*Task brief*
Beginning with the first line below, retype exactly each line through the one containing "### Partie 2". Leave out all pictures.

START Data to use

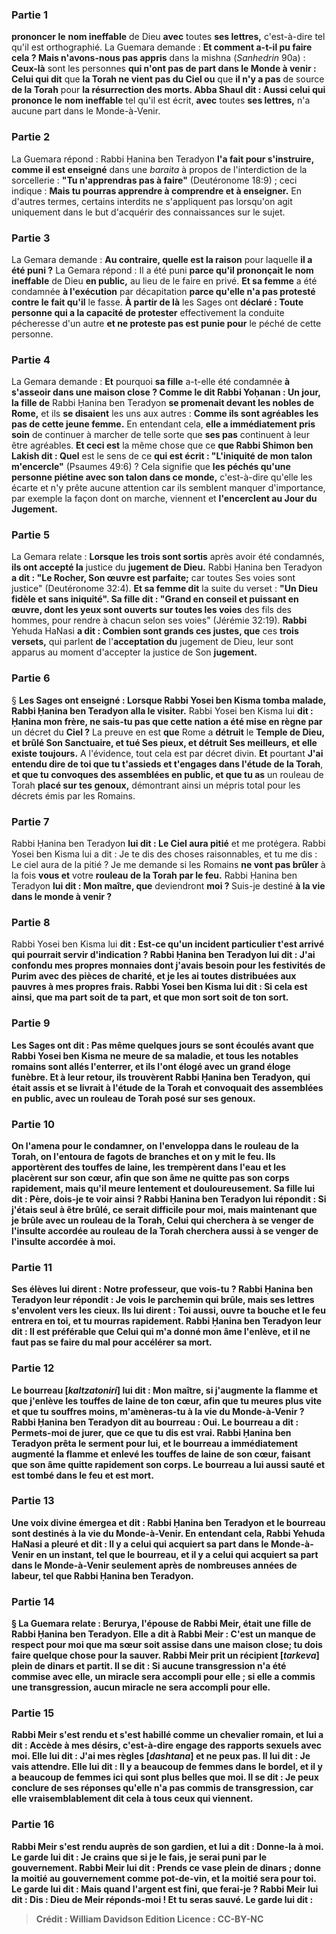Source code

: 
### Partie 1
<b>prononcer le</b> <b>nom ineffable</b> de Dieu <b>avec</b> toutes <b>ses lettres,</b> c'est-à-dire tel qu'il est orthographié. La Guemara demande : <b>Et comment a-t-il pu faire cela ? Mais n'avons-nous pas appris</b> dans la mishna (<i>Sanhedrin</i> 90a) : <b>Ceux-là</b> sont les personnes <b>qui n'ont pas de part dans le Monde à venir : Celui qui dit</b> que <b>la Torah ne vient pas du Ciel ou</b> que <b>il n'y a pas</b> de source <b>de la Torah</b> pour <b>la résurrection des morts. Abba Shaul dit : Aussi celui qui prononce le</b> <b>nom ineffable</b> tel qu'il est écrit, <b>avec</b> toutes <b>ses lettres,</b> n'a aucune part dans le Monde-à-Venir.

### Partie 2
La Guemara répond : Rabbi Ḥanina ben Teradyon <b>l'a fait pour s'instruire, comme il est enseigné</b> dans une <i>baraita</i> à propos de l'interdiction de la sorcellerie : <b>"Tu n'apprendras pas à faire"</b> (Deutéronome 18:9) ; ceci indique : <b>Mais tu pourras apprendre à comprendre et à enseigner.</b> En d'autres termes, certains interdits ne s'appliquent pas lorsqu'on agit uniquement dans le but d'acquérir des connaissances sur le sujet.

### Partie 3
La Gemara demande : <b>Au contraire, quelle est la raison</b> pour laquelle <b>il a été puni ?</b> La Gemara répond : Il a été puni <b>parce qu'il prononçait le</b> <b>nom ineffable</b> de Dieu <b>en public,</b> au lieu de le faire en privé. <b>Et sa femme</b> a été condamnée <b>à l'exécution</b> par décapitation <b>parce qu'elle n'a pas protesté contre le fait qu'il</b> le fasse. <b>À partir de là</b> les Sages ont <b>déclaré : Toute personne qui a la capacité de protester</b> effectivement la conduite pécheresse d'un autre <b>et ne proteste pas est punie pour</b> le péché de cette personne.

### Partie 4
La Gemara demande : <b>Et</b> pourquoi <b>sa fille</b> a-t-elle été condamnée <b>à s'asseoir dans une maison close ? Comme le dit Rabbi Yoḥanan : Un jour, la fille de</b> Rabbi Ḥanina ben Teradyon <b>se promenait devant les nobles de Rome,</b> et ils <b>se disaient</b> les uns aux autres : <b>Comme ils sont agréables les pas de cette jeune femme.</b> En entendant cela, <b>elle a immédiatement pris soin</b> de continuer à marcher de telle sorte que <b>ses pas</b> continuent à leur être agréables. <b>Et ceci est</b> la même chose que ce <b>que Rabbi Shimon ben Lakish dit : Quel</b> est le sens de ce <b>qui est écrit : "L'iniquité de mon talon m'encercle"</b> (Psaumes 49:6) ? Cela signifie que <b>les péchés qu'une personne piétine avec son talon dans ce monde,</b> c'est-à-dire qu'elle les écarte et n'y prête aucune attention car ils semblent manquer d'importance, par exemple la façon dont on marche, viennent et <b>l'encerclent au Jour du Jugement.</b>

### Partie 5
La Gemara relate : <b>Lorsque les trois sont sortis</b> après avoir été condamnés, <b>ils ont accepté la</b> justice du <b>jugement de Dieu.</b> Rabbi Ḥanina ben Teradyon <b>a dit : "Le Rocher, Son œuvre est parfaite;</b> car toutes Ses voies sont justice" (Deutéronome 32:4). <b>Et sa femme dit</b> la suite du verset : <b>"Un Dieu fidèle et sans iniquité". Sa fille dit : "Grand en conseil et puissant en œuvre, dont les yeux sont ouverts sur toutes les voies</b> des fils des hommes, pour rendre à chacun selon ses voies" (Jérémie 32:19). <b>Rabbi</b> Yehuda HaNasi <b>a dit : Combien sont grands ces justes, que</b> ces <b>trois versets,</b> qui parlent <b>de</b> l'<b>acceptation du</b> jugement de Dieu, leur sont apparus au moment d'accepter la</b> justice de Son <b>jugement.</b>

### Partie 6
§ <b>Les Sages ont enseigné : Lorsque Rabbi Yosei ben Kisma tomba malade, Rabbi Ḥanina ben Teradyon alla le visiter.</b> Rabbi Yosei ben Kisma lui <b>dit : Ḥanina mon frère, ne sais-tu pas que cette nation a été mise en règne par</b> un décret du <b>Ciel ?</b> La preuve en est <b>que</b> Rome a <b>détruit</b> le <b>Temple de Dieu, et brûlé Son Sanctuaire, et tué Ses pieux, et détruit Ses meilleurs, et elle existe toujours.</b> A l'évidence, tout cela est par décret divin. <b>Et</b> pourtant <b>J'ai entendu dire de toi que tu t'assieds et t'engages dans l'étude de la Torah</b>, <b>et que tu convoques des assemblées en public, et que tu as</b> un rouleau de Torah <b>placé sur tes genoux,</b> démontrant ainsi un mépris total pour les décrets émis par les Romains.

### Partie 7
Rabbi Ḥanina ben Teradyon <b>lui dit : Le Ciel aura pitié</b> et me protégera. Rabbi Yosei ben Kisma lui a dit : Je te dis des choses raisonnables, et tu me dis : Le ciel aura de la pitié ? Je me demande si</b> les Romains <b>ne vont pas brûler</b> à la fois <b>vous et</b> votre <b>rouleau de la Torah par le feu.</b> Rabbi Ḥanina ben Teradyon <b>lui dit : Mon maître, que</b> deviendront <b>moi ? </b> Suis-je destiné <b>à la vie dans le monde à venir ?</b>

### Partie 8
Rabbi Yosei ben Kisma lui <b>dit : Est-ce qu'un <b>incident particulier t'est arrivé</b> qui pourrait servir d'indication ? Rabbi Ḥanina ben Teradyon lui <b>dit : J'ai confondu</b> mes propres <b>monnaies</b> dont j'avais besoin <b>pour</b> les festivités de <b>Purim avec des pièces de charité, et je les ai</b> toutes <b>distribuées aux pauvres</b> à mes propres frais. Rabbi Yosei ben Kisma lui <b>dit : Si</b> cela est <b>ainsi, que ma part soit de ta part, et que mon sort soit de ton sort.</b>

### Partie 9
Les Sages <b>ont dit : Pas</b> même <b>quelques jours</b> se sont écoulés <b>avant que Rabbi Yosei ben Kisma ne meure</b> de sa maladie, <b>et tous les notables romains sont allés l'enterrer, et</b> ils l'ont <b>élogé</b> avec <b>un grand éloge funèbre. Et à leur retour, ils trouvèrent Rabbi Ḥanina ben Teradyon, qui était assis et se livrait à l'étude de la Torah</b> <b>et convoquait des assemblées en public, avec un rouleau de Torah posé sur ses genoux.</b>

### Partie 10
<b>On l'amena</b> pour le condamner, <b>on l'enveloppa dans le rouleau de la Torah, on l'entoura de fagots de branches et on y mit le feu. Ils apportèrent des touffes de laine, les trempèrent dans l'eau et les placèrent sur son cœur, afin que son âme ne quitte pas</b> son corps <b>rapidement,</b> mais qu'il meure lentement et douloureusement. <b>Sa fille lui dit : Père, dois-je te voir ainsi ? </b> Rabbi Ḥanina ben Teradyon <b>lui répondit : Si j'étais seul à être brûlé, ce serait difficile pour moi,</b> mais <b>maintenant que je brûle avec un rouleau de la Torah, Celui qui cherchera</b> à se venger de <b>l'insulte</b> accordée <b>au rouleau de la Torah cherchera aussi</b> à se venger de <b>l'insulte</b> accordée <b>à moi.</b>

### Partie 11
<b>Ses élèves lui dirent :</b> Notre <b>professeur, que vois-tu ?</b> Rabbi Ḥanina ben Teradyon <b>leur répondit :</b> Je vois le <b>parchemin qui brûle, mais</b> ses <b>lettres s'envolent</b> vers les cieux. Ils lui dirent : <b>Toi aussi, ouvre ta bouche et le feu entrera en toi,</b> et tu mourras rapidement. Rabbi Ḥanina ben Teradyon <b>leur dit : Il est préférable que Celui qui m'a donné</b> mon âme <b>l'enlève, et il ne faut pas se faire du mal</b> pour accélérer sa mort.

### Partie 12
<b>Le bourreau [<i>kaltzatoniri</i>] lui dit : Mon maître, si j'augmente la flamme et que j'enlève les touffes de laine de ton cœur,</b> afin que tu meures plus vite et que tu souffres moins, <b>m'amèneras-tu à la vie du Monde-à-Venir ?</b> Rabbi Ḥanina ben Teradyon <b>dit au bourreau : <b>Oui.</b> Le bourreau a dit : <b>Permets-moi de jurer,</b> que ce que tu dis est vrai. Rabbi Ḥanina ben Teradyon <b>prêta</b> le <b>serment pour lui,</b> et le bourreau <b>a immédiatement augmenté la flamme et enlevé les touffes de laine de son cœur,</b> faisant que <b>son âme</b> quitte <b>rapidement</b> son corps.</b> Le bourreau <b>a lui aussi sauté et est tombé dans le feu</b> et est mort.

### Partie 13
<b>Une voix divine émergea et dit : Rabbi Ḥanina ben Teradyon et le bourreau sont destinés à la vie du Monde-à-Venir.</b> En entendant cela, <b>Rabbi</b> Yehuda HaNasi <b>a pleuré et dit : Il y a</b> celui qui <b>acquiert sa</b> part dans le <b>Monde</b>-à-Venir <b>en un instant,</b> tel que le bourreau, <b>et il y a</b> celui qui <b>acquiert sa</b> part dans le <b>Monde</b>-à-Venir seulement <b>après de nombreuses années</b> de labeur, tel que Rabbi Ḥanina ben Teradyon.

### Partie 14
§ La Guemara relate : <b>Berurya, l'épouse de Rabbi Meir, était une fille de Rabbi Ḥanina ben Teradyon. Elle a dit à</b> Rabbi Meir : <b>C'est un manque de respect pour moi que ma sœur soit assise dans une maison close;</b> tu dois faire quelque chose pour la sauver. Rabbi Meir <b>prit un récipient [<i>tarkeva</i>]</b> plein <b>de dinars et partit. Il se dit</b> : <b>Si aucune transgression n'a été commise avec elle, un miracle sera accompli</b> pour elle ; <b>si elle a commis une transgression, aucun miracle ne sera accompli pour elle.</b>

### Partie 15
Rabbi Meir <b>s'est rendu et s'est habillé comme</b> un <b>chevalier romain,</b> et lui a <b>dit : Accède à mes</b> désirs, c'est-à-dire engage des rapports sexuels avec moi. <b>Elle lui dit : J'ai mes règles [<i>dashtana</i>]</b> et ne peux pas. <b>Il lui dit : Je vais attendre. Elle lui dit : Il y a beaucoup</b> de femmes dans le bordel, <b>et il y a beaucoup</b> de femmes <b>ici qui sont plus belles que moi. Il se dit</b> : Je peux <b>conclure de</b> ses réponses qu'elle <b>n'a pas commis de transgression,</b> car <b>elle</b> vraisemblablement <b>dit cela à tous ceux qui viennent.</b>

### Partie 16
<b>Rabbi Meir s'est rendu auprès de son gardien,</b> et lui a <b>dit : Donne-la</b> à moi. Le garde lui <b>dit : Je crains</b> que si je le fais, je serai puni <b>par le gouvernement.</b> Rabbi Meir <b>lui dit : Prends</b> ce <b>vase</b> plein <b>de dinars ; donne la moitié</b> au gouvernement comme pot-de-vin, <b>et la moitié sera pour toi.</b> Le garde <b>lui dit : Mais quand</b> l'argent <b>est fini, que ferai-je ? </b> Rabbi Meir <b>lui dit : Dis : Dieu de Meir réponds-moi ! Et tu seras sauvé.</b> Le garde <b>lui dit :</b>

>Crédit : William Davidson Edition
>Licence : CC-BY-NC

END Data to use

*Solved exercise*
Source code

: 
### Partie 1
<b>prononcer le</b> <b>nom ineffable</b> de Dieu <b>avec</b> toutes <b>ses lettres,</b> c'est-à-dire tel qu'il est orthographié. La Guemara demande : <b>Et comment a-t-il pu faire cela ? Mais n'avons-nous pas appris</b> dans la mishna (<i>Sanhedrin</i> 90a) : <b>Ceux-là</b> sont les personnes <b>qui n'ont pas de part dans le Monde à venir : Celui qui dit</b> que <b>la Torah ne vient pas du Ciel ou</b> que <b>il n'y a pas</b> de source <b>de la Torah</b> pour <b>la résurrection des morts. Abba Shaul dit : Aussi celui qui prononce le</b> <b>nom ineffable</b> tel qu'il est écrit, <b>avec</b> toutes <b>ses lettres,</b> n'a aucune part dans le Monde-à-Venir.

### Partie 2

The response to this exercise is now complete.